→ YOUR OBJECTIVE: Give back an exact repetition of the material below, from its first line through the line that contains "It is just a", both included, minus the pictures.

→ RECORDS FOR PROCESSING:
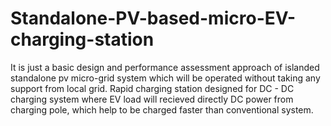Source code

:# Standalone-PV-based-micro-EV-charging-station

It is just a basic design and performance assessment approach of islanded standalone pv micro-grid system which will be operated without taking any support from local grid. 
Rapid charging station designed for DC - DC charging system where EV load will recieved directly DC power from charging pole, which help to be charged faster than conventional system. 
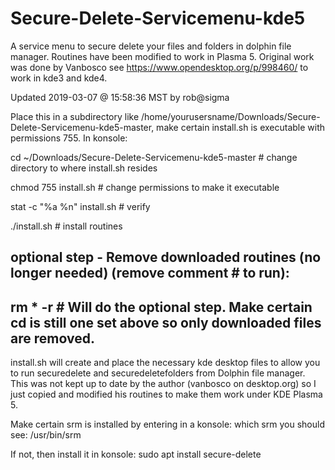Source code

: # Secure-Delete-Servicemenu-kde5
A service menu to secure delete your files and folders in dolphin file manager.
Routines have been modified to work in Plasma 5.  Original work was done by Vanbosco
see https://www.opendesktop.org/p/998460/ to work in kde3 and kde4.

Updated 2019-03-07 @ 15:58:36 MST by rob@sigma

Place this in a subdirectory like /home/yourusersname/Downloads/Secure-Delete-Servicemenu-kde5-master, make certain install.sh is executable with permissions 755.
In konsole:              

cd ~/Downloads/Secure-Delete-Servicemenu-kde5-master # change directory to where install.sh resides

chmod 755 install.sh                                 # change permissions to make it executable

stat -c "%a %n" install.sh                           # verify 

./install.sh                                         # install routines 

## optional step - Remove downloaded routines (no longer needed) (remove comment # to run):

## rm * -r                        # Will do the optional step. Make certain cd is still one set above so only downloaded files are removed.
  
install.sh will create and place the necessary kde desktop files to allow you to run securedelete and securedeletefolders from Dolphin file manager.  
This was not kept up to date by the author (vanbosco on desktop.org) so I just copied and modified his routines to make them work under KDE Plasma 5.

Make certain srm is installed by entering in a konsole:
which srm
you should see:
/usr/bin/srm

If not, then install it in konsole:
sudo apt install secure-delete   
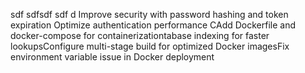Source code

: sdf sdfsdf sdf d Improve security with password hashing and token expiration Optimize authentication performance CAdd Dockerfile and docker-compose for containerizationtabase indexing for faster lookupsConfigure multi-stage build for optimized Docker imagesFix environment variable issue in Docker deployment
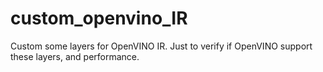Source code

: # custom_openvino_IR
Custom some layers for OpenVINO IR. Just to verify if OpenVINO support these layers, and performance.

→ YOUR RESPONSE:
Source code

:# Standalone-PV-based-micro-EV-charging-station

It is just a basic design and performance assessment approach of islanded standalone pv micro-grid system which will be operated without taking any support from local grid. 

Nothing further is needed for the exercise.